A extensão temporal das ficções seriadas, que permite que o público conheça diferentes aspectos do caráter dos protagonistas, é uma das vantagens do formato sobre o cinema. Nos filmes, cuja duração média é de 1h40, não é possível identificar aspectos complexos de heróis como Jack Bauer, no seriado 24 Horas.
Interpretado por Kiefer Sutherland, o personagem passa episódios inteiros lidando com conflitos éticos e morais (que geralmente culminam com uma grande cena de ação). Não raro, ele as ultrapassa, executando inimigos com frieza e com apoio dos espectadores.
"O grande lance dos seriados é que eles constroem uma proximidade capítulo a capítulo.
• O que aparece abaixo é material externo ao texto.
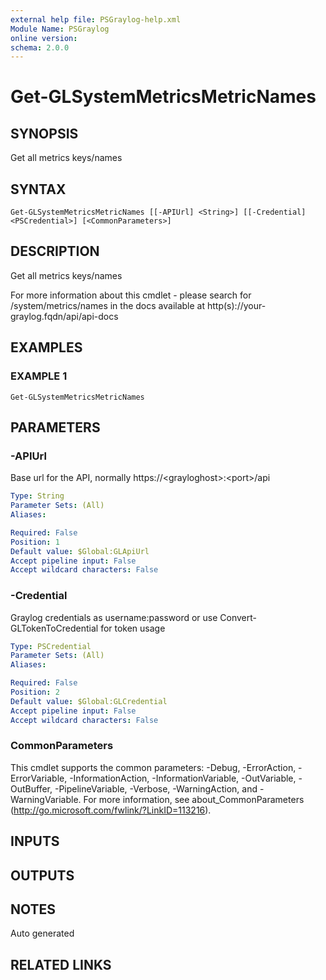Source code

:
 ```yaml
---
external help file: PSGraylog-help.xml
Module Name: PSGraylog
online version:
schema: 2.0.0
---
```


# Get-GLSystemMetricsMetricNames

## SYNOPSIS
Get all metrics keys/names

## SYNTAX

```
Get-GLSystemMetricsMetricNames [[-APIUrl] <String>] [[-Credential] <PSCredential>] [<CommonParameters>]
```

## DESCRIPTION
Get all metrics keys/names


For more information about this cmdlet - please search for /system/metrics/names in the docs available at http(s)://your-graylog.fqdn/api/api-docs

## EXAMPLES

### EXAMPLE 1
```
Get-GLSystemMetricsMetricNames
```

## PARAMETERS

### -APIUrl
Base url for the API, normally https://\<grayloghost\>:\<port\>/api

```yaml
Type: String
Parameter Sets: (All)
Aliases:

Required: False
Position: 1
Default value: $Global:GLApiUrl
Accept pipeline input: False
Accept wildcard characters: False
```

### -Credential
Graylog credentials as username:password or use Convert-GLTokenToCredential for token usage

```yaml
Type: PSCredential
Parameter Sets: (All)
Aliases:

Required: False
Position: 2
Default value: $Global:GLCredential
Accept pipeline input: False
Accept wildcard characters: False
```

### CommonParameters
This cmdlet supports the common parameters: -Debug, -ErrorAction, -ErrorVariable, -InformationAction, -InformationVariable, -OutVariable, -OutBuffer, -PipelineVariable, -Verbose, -WarningAction, and -WarningVariable. For more information, see about_CommonParameters (http://go.microsoft.com/fwlink/?LinkID=113216).

## INPUTS

## OUTPUTS

## NOTES
Auto generated

## RELATED LINKS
As motivações e questionamentos dos protagonistas são acompanhadas pelo público, que trata essas figuras com intimidade", comenta Luiz Gustavo Vilela, crítico de cinema do portal Pop.
Fanático por seriados, o jornalista afirma que essas relações são construídas por bons roteiros, assinados por profissionais que migraram de Hollywood nos últimos dez anos. "A televisão é o meio em que você quer estar hoje, nos EUA, se você é um roteirista", disse David Shore, criador do seriado House, em entrevista à Folha de S. Paulo há alguns anos.
Com boas narrativas e um espaço maior para o desenvolvimento dos protagonistas, os espectadores se envolvem com as tramas por anos. A ponto de sentir com peso e raiva a morte de personagens que consideravam próximas, como é o caso de Charlie Sheen em Two and a Half Men.
Gancho
Fórmulas usadas na tevê são antigas na literatura
Rodolfo Stancki
A estratégia de narrativas prolongadas não é novidade para o público. A fórmula existe desde a invenção da imprensa por Johannes Gutenberg há cinco séculos. A ficção seriada era lida em cortes e tabernas francesas durante o iluminismo. As séries televisivas apenas herdaram o formato.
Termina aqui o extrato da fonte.